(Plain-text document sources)
::::

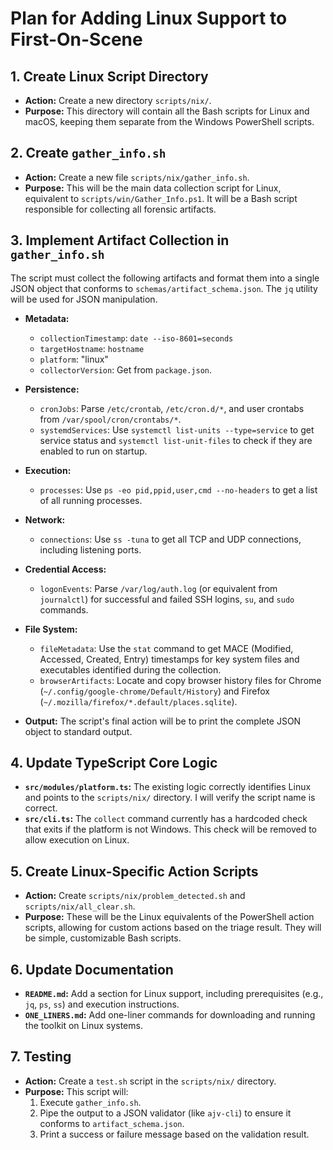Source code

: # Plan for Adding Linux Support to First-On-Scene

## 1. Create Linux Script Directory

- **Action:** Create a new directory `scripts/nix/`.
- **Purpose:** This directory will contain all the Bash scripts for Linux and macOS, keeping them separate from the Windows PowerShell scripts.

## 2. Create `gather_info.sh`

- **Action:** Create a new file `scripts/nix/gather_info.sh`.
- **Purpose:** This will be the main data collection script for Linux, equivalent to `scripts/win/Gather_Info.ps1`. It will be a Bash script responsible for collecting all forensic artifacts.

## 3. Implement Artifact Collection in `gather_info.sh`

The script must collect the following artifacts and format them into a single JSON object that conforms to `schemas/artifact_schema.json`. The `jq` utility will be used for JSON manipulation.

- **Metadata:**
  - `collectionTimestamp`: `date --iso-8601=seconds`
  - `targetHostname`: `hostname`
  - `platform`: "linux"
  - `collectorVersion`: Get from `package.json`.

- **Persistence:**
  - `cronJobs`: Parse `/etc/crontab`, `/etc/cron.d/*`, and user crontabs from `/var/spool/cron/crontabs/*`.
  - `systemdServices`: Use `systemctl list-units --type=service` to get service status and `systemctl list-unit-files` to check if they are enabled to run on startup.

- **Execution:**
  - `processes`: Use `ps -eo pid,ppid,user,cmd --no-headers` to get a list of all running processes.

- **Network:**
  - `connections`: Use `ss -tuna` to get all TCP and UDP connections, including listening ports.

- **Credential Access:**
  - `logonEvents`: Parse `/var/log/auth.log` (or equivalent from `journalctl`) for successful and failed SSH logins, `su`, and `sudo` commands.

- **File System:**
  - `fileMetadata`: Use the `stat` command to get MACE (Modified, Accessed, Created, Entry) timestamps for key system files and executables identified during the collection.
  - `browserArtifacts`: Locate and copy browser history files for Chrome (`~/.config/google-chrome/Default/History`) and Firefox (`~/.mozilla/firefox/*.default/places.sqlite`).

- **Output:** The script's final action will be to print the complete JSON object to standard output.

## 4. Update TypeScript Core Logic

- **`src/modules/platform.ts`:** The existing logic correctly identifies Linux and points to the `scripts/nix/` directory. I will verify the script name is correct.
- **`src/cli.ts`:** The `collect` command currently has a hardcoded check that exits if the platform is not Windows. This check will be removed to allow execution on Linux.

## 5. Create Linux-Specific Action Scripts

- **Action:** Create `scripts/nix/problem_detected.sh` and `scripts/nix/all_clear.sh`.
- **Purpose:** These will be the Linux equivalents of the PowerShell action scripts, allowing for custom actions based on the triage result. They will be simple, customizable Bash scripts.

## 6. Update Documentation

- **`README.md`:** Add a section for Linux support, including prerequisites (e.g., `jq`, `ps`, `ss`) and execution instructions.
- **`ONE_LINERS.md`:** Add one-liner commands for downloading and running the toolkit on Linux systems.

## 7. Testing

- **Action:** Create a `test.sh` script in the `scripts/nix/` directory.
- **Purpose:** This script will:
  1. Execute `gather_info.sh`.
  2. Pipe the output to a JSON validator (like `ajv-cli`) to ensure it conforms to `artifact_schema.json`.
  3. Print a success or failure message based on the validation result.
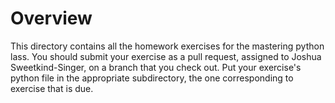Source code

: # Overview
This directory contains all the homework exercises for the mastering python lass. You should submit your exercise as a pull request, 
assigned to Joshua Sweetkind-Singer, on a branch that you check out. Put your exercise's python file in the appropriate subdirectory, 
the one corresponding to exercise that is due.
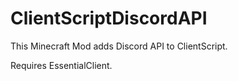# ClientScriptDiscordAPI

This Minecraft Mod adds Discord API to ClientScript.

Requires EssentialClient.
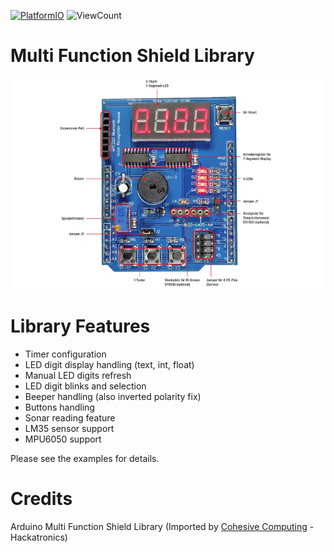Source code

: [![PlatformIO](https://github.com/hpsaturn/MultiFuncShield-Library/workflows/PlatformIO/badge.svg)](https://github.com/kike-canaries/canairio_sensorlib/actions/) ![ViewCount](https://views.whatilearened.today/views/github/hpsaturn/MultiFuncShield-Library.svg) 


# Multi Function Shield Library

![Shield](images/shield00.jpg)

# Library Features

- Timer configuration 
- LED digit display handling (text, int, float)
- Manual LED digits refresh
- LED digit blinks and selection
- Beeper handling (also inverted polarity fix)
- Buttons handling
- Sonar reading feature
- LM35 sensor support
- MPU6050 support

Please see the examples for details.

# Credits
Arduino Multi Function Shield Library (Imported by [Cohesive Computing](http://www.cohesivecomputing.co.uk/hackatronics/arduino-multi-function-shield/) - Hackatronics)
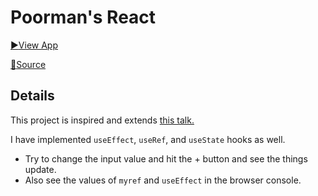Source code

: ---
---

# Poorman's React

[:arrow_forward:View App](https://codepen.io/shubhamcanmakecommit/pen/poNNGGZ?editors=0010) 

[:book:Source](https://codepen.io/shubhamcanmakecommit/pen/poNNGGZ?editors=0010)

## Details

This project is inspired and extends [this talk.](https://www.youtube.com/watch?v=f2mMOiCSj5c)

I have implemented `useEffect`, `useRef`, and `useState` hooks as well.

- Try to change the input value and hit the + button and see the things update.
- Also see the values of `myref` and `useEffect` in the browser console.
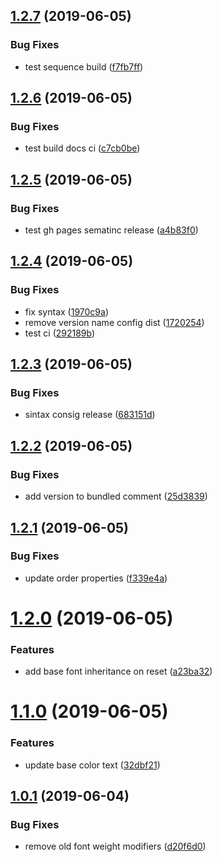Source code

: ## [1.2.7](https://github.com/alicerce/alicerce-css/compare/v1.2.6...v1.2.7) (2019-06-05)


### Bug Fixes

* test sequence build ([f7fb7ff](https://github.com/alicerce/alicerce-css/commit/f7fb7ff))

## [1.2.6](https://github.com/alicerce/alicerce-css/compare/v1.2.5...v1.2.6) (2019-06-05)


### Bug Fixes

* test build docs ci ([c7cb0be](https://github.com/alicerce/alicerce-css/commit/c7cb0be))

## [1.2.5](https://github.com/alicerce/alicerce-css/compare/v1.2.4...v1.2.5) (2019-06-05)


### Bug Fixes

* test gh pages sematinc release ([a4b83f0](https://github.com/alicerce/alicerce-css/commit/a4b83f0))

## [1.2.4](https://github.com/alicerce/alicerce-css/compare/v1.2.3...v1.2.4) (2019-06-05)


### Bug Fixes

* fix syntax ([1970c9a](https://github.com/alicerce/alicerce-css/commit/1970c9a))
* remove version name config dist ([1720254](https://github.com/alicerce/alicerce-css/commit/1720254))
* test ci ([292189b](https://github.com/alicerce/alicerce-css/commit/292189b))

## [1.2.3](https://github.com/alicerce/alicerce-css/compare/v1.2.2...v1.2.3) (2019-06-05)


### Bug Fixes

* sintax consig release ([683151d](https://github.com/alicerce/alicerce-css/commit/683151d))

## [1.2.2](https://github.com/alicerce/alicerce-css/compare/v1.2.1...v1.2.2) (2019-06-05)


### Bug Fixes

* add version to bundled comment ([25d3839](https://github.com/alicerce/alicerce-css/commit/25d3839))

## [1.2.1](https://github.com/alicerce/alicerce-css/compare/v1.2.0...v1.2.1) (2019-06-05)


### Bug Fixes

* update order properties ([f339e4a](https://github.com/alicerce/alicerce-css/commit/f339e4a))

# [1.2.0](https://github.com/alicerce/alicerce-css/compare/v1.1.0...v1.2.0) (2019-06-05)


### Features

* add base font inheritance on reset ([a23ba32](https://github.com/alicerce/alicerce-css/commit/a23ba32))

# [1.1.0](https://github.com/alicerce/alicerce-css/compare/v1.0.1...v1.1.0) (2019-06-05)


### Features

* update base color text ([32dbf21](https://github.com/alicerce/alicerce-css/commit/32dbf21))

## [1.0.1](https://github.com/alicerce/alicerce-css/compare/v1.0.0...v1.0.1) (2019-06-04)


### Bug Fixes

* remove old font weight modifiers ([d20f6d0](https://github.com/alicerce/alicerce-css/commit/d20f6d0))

::::

Would you set down the records above once more, exactly, with the pictures removed?

PROBLEM SOLUTION:
Source code

: # Plan for Adding Linux Support to First-On-Scene

## 1. Create Linux Script Directory

- **Action:** Create a new directory `scripts/nix/`.
- **Purpose:** This directory will contain all the Bash scripts for Linux and macOS, keeping them separate from the Windows PowerShell scripts.

## 2. Create `gather_info.sh`

- **Action:** Create a new file `scripts/nix/gather_info.sh`.
- **Purpose:** This will be the main data collection script for Linux, equivalent to `scripts/win/Gather_Info.ps1`. It will be a Bash script responsible for collecting all forensic artifacts.

## 3. Implement Artifact Collection in `gather_info.sh`

The script must collect the following artifacts and format them into a single JSON object that conforms to `schemas/artifact_schema.json`. The `jq` utility will be used for JSON manipulation.

- **Metadata:**
  - `collectionTimestamp`: `date --iso-8601=seconds`
  - `targetHostname`: `hostname`
  - `platform`: "linux"
  - `collectorVersion`: Get from `package.json`.

- **Persistence:**
  - `cronJobs`: Parse `/etc/crontab`, `/etc/cron.d/*`, and user crontabs from `/var/spool/cron/crontabs/*`.
  - `systemdServices`: Use `systemctl list-units --type=service` to get service status and `systemctl list-unit-files` to check if they are enabled to run on startup.

- **Execution:**
  - `processes`: Use `ps -eo pid,ppid,user,cmd --no-headers` to get a list of all running processes.

- **Network:**
  - `connections`: Use `ss -tuna` to get all TCP and UDP connections, including listening ports.

- **Credential Access:**
  - `logonEvents`: Parse `/var/log/auth.log` (or equivalent from `journalctl`) for successful and failed SSH logins, `su`, and `sudo` commands.

- **File System:**
  - `fileMetadata`: Use the `stat` command to get MACE (Modified, Accessed, Created, Entry) timestamps for key system files and executables identified during the collection.
  - `browserArtifacts`: Locate and copy browser history files for Chrome (`~/.config/google-chrome/Default/History`) and Firefox (`~/.mozilla/firefox/*.default/places.sqlite`).

- **Output:** The script's final action will be to print the complete JSON object to standard output.

## 4. Update TypeScript Core Logic

- **`src/modules/platform.ts`:** The existing logic correctly identifies Linux and points to the `scripts/nix/` directory. I will verify the script name is correct.
- **`src/cli.ts`:** The `collect` command currently has a hardcoded check that exits if the platform is not Windows. This check will be removed to allow execution on Linux.

## 5. Create Linux-Specific Action Scripts

- **Action:** Create `scripts/nix/problem_detected.sh` and `scripts/nix/all_clear.sh`.
- **Purpose:** These will be the Linux equivalents of the PowerShell action scripts, allowing for custom actions based on the triage result. They will be simple, customizable Bash scripts.

## 6. Update Documentation

- **`README.md`:** Add a section for Linux support, including prerequisites (e.g., `jq`, `ps`, `ss`) and execution instructions.
- **`ONE_LINERS.md`:** Add one-liner commands for downloading and running the toolkit on Linux systems.

## 7. Testing

- **Action:** Create a `test.sh` script in the `scripts/nix/` directory.
- **Purpose:** This script will:
  1. Execute `gather_info.sh`.
  2. Pipe the output to a JSON validator (like `ajv-cli`) to ensure it conforms to `artifact_schema.json`.
  3. Print a success or failure message based on the validation result.
Source code

: # Overview
This directory contains all the homework exercises for the mastering python lass. You should submit your exercise as a pull request, 
assigned to Joshua Sweetkind-Singer, on a branch that you check out. Put your exercise's python file in the appropriate subdirectory, 
the one corresponding to exercise that is due.
# ClientScriptDiscordAPI

This Minecraft Mod adds Discord API to ClientScript.

Requires EssentialClient.
Source code

: [![PlatformIO](https://github.com/hpsaturn/MultiFuncShield-Library/workflows/PlatformIO/badge.svg)](https://github.com/kike-canaries/canairio_sensorlib/actions/) ![ViewCount](https://views.whatilearened.today/views/github/hpsaturn/MultiFuncShield-Library.svg) 


# Multi Function Shield Library

![Shield](images/shield00.jpg)

# Library Features

- Timer configuration 
- LED digit display handling (text, int, float)
- Manual LED digits refresh
- LED digit blinks and selection
- Beeper handling (also inverted polarity fix)
- Buttons handling
- Sonar reading feature
- LM35 sensor support
- MPU6050 support

Please see the examples for details.

# Credits
Arduino Multi Function Shield Library (Imported by [Cohesive Computing](http://www.cohesivecomputing.co.uk/hackatronics/arduino-multi-function-shield/) - Hackatronics)
Source code

: ---
---

# Poorman's React

[:arrow_forward:View App](https://codepen.io/shubhamcanmakecommit/pen/poNNGGZ?editors=0010) 

[:book:Source](https://codepen.io/shubhamcanmakecommit/pen/poNNGGZ?editors=0010)

## Details

This project is inspired and extends [this talk.](https://www.youtube.com/watch?v=f2mMOiCSj5c)

I have implemented `useEffect`, `useRef`, and `useState` hooks as well.

- Try to change the input value and hit the + button and see the things update.
- Also see the values of `myref` and `useEffect` in the browser console.
Source code

: ## [1.2.7](https://github.com/alicerce/alicerce-css/compare/v1.2.6...v1.2.7) (2019-06-05)


### Bug Fixes

* test sequence build ([f7fb7ff](https://github.com/alicerce/alicerce-css/commit/f7fb7ff))

## [1.2.6](https://github.com/alicerce/alicerce-css/compare/v1.2.5...v1.2.6) (2019-06-05)


### Bug Fixes

* test build docs ci ([c7cb0be](https://github.com/alicerce/alicerce-css/commit/c7cb0be))

## [1.2.5](https://github.com/alicerce/alicerce-css/compare/v1.2.4...v1.2.5) (2019-06-05)


### Bug Fixes

* test gh pages sematinc release ([a4b83f0](https://github.com/alicerce/alicerce-css/commit/a4b83f0))

## [1.2.4](https://github.com/alicerce/alicerce-css/compare/v1.2.3...v1.2.4) (2019-06-05)


### Bug Fixes

* fix syntax ([1970c9a](https://github.com/alicerce/alicerce-css/commit/1970c9a))
* remove version name config dist ([1720254](https://github.com/alicerce/alicerce-css/commit/1720254))
* test ci ([292189b](https://github.com/alicerce/alicerce-css/commit/292189b))

## [1.2.3](https://github.com/alicerce/alicerce-css/compare/v1.2.2...v1.2.3) (2019-06-05)


### Bug Fixes

* sintax consig release ([683151d](https://github.com/alicerce/alicerce-css/commit/683151d))

## [1.2.2](https://github.com/alicerce/alicerce-css/compare/v1.2.1...v1.2.2) (2019-06-05)


### Bug Fixes

* add version to bundled comment ([25d3839](https://github.com/alicerce/alicerce-css/commit/25d3839))

## [1.2.1](https://github.com/alicerce/alicerce-css/compare/v1.2.0...v1.2.1) (2019-06-05)


### Bug Fixes

* update order properties ([f339e4a](https://github.com/alicerce/alicerce-css/commit/f339e4a))

# [1.2.0](https://github.com/alicerce/alicerce-css/compare/v1.1.0...v1.2.0) (2019-06-05)


### Features

* add base font inheritance on reset ([a23ba32](https://github.com/alicerce/alicerce-css/commit/a23ba32))

# [1.1.0](https://github.com/alicerce/alicerce-css/compare/v1.0.1...v1.1.0) (2019-06-05)


### Features

* update base color text ([32dbf21](https://github.com/alicerce/alicerce-css/commit/32dbf21))

## [1.0.1](https://github.com/alicerce/alicerce-css/compare/v1.0.0...v1.0.1) (2019-06-04)


### Bug Fixes

* remove old font weight modifiers ([d20f6d0](https://github.com/alicerce/alicerce-css/commit/d20f6d0))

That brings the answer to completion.